= Regency Council (Iran) =

Carried out duties of Shah of Iran, 13–22 January 1979

The Regency Council (شورای سلطنت) of the Imperial State of Iran, was a nine-member body formed on 13 January 1979 by Shah Mohammad Reza Pahlavi to carry out his duties after he left Iran amidst the Iranian Revolution and served as the symbol of his continued claim on power.

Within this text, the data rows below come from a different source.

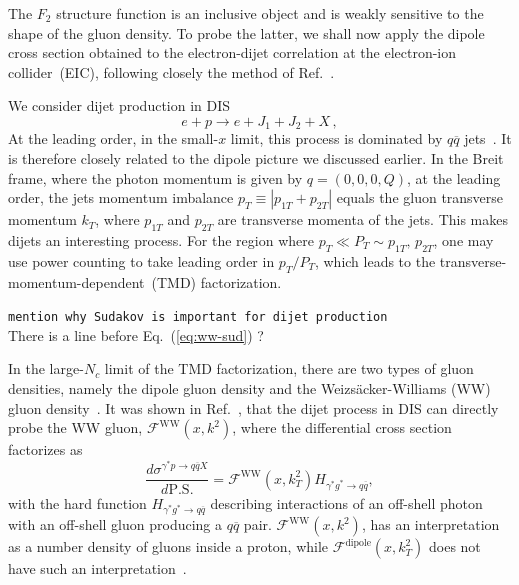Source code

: \documentclass[11pt]{article}
\newcommand{\fww}[0]{\mathcal{F}^{\mathrm{WW}}}
\newcommand{\fdp}[0]{\mathcal{F}^{\mathrm{dipole}}}
\newcommand{\commentPending}[1]{\texttt{\color{red!25}#1}}
\begin{document}
The $F_2$ structure function is an inclusive object and is weakly sensitive to
the shape of the gluon density. To probe the latter, we shall now 
apply the dipole cross section obtained to the electron-dijet correlation at the
electron-ion collider~(EIC), following closely the method of
Ref.~\cite{vanHameren:2021sqc}.  

We consider dijet production in DIS
%
\begin{equation}
  e+p\rightarrow e+J_1+J_2+X\,,
\end{equation}
%
At the leading order, in the small-$x$ limit, this process is
dominated by $q\overline{q}$ jets~\cite{Dominguez:2011wm}.  It is
therefore closely related to the dipole picture we discussed earlier. In the Breit frame, where the photon momentum is
given by $q=(0,0,0,Q)$, at the leading order, the jets momentum imbalance
$p_T\equiv\left|p_{1T}+p_{2T}\right|$ equals the gluon transverse momentum
$k_T$, where $p_{1T}$ and $p_{2T}$ are transverse momenta of the jets.  This
makes dijets an interesting process. For the region where $p_T\ll P_T\sim
p_{1T},\,p_{2T}$, one may use power counting to take leading order in $p_T/P_T$,
which leads to the transverse-momentum-dependent~(TMD) factorization.
  
\commentPending{mention why Sudakov is important for dijet production}\\
{\color{blue} There is a line before Eq.~(\ref{eq:ww-sud}) ?}

In the large-$N_c$ limit of the TMD factorization, there are two types of gluon
densities, namely the dipole gluon density and the Weizs\"acker-Williams (WW)
gluon
density~\cite{Dominguez:2010xd,Dominguez:2011wm,vanHameren:2016ftb,Xiao:2017ggh}.
It was shown in Ref.~\cite{Dominguez:2011wm}, that the dijet process in DIS can
directly probe the WW gluon, $\fww(x,k^2)$, where the differential cross section
factorizes as
%
\begin{equation}
	\frac{d\sigma^{\gamma^*p\rightarrow q\overline{q}X}}{d \mathrm{P.S.}}=\fww(x,k_T^2)H_{\gamma^*g^*\rightarrow q\overline{q}},
        \label{eq:TMD}
\end{equation}
%
with the hard function $H_{\gamma^*g^*\rightarrow q\overline{q}}$ describing
interactions of an off-shell photon with an off-shell gluon producing a
$q\overline{q}$ pair.  $\fww(x,k^2)$, has an interpretation as a number density
of gluons inside a proton, while $\fdp(x,k_T^2)$ does not have such an
interpretation~\cite{Dominguez:2010xd,Dominguez:2011wm,Xiao:2017ggh}.  
\end{document}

The council was practically dissolved within days, when its head resigned on 22 January 1979 to meet Ayatollah Ruhollah Khomeini.

== Background ==
=== 1953 Regency Council ===
On 28 February 1953, it was reported that in a meeting with Prime Minister Mohammad Mosaddegh, the Shah had agreed that during his absence in Iran a regency council consisting of Mosaddegh, Gholamreza Pahlavi (Shah's brother) and Hossein Ala' (Minister of Royal Court) should be appointed to act as the regency council.

== 1979 Regency Council members ==

| # | Name | Latest Office | Position in the Council |
| 1 | Jalaleddin Tehrani | Former Senator | Head |
| 2 | Mohammad Ali Varasteh | Former Minister of Finance | Deputy |
| 3 | Shapour Bakhtiar | Prime Minister | Member |
| 4 | Mohammad Sajjadi | President of the Senate |
| 5 | Javad Saeid | Speaker of the Parliament |
| 6 | Gen. Abbas Gharabaghi | Chief of the Joint Staff of the Imperial Iranian Army |
| 7 | Aligholi Ardalan | Minister of the Royal Court |
| 8 | Abdollah Entezam | Former Chairman of National Iranian Oil Company |
| 9 | Abdolhossein Ali Abadi | Former Prosecutor-General |

Tehrani resigned from the post due to tensions between him and Abbas Gharabaghi. He was replaced by Mohammad Ali Varasteh as the head of the council.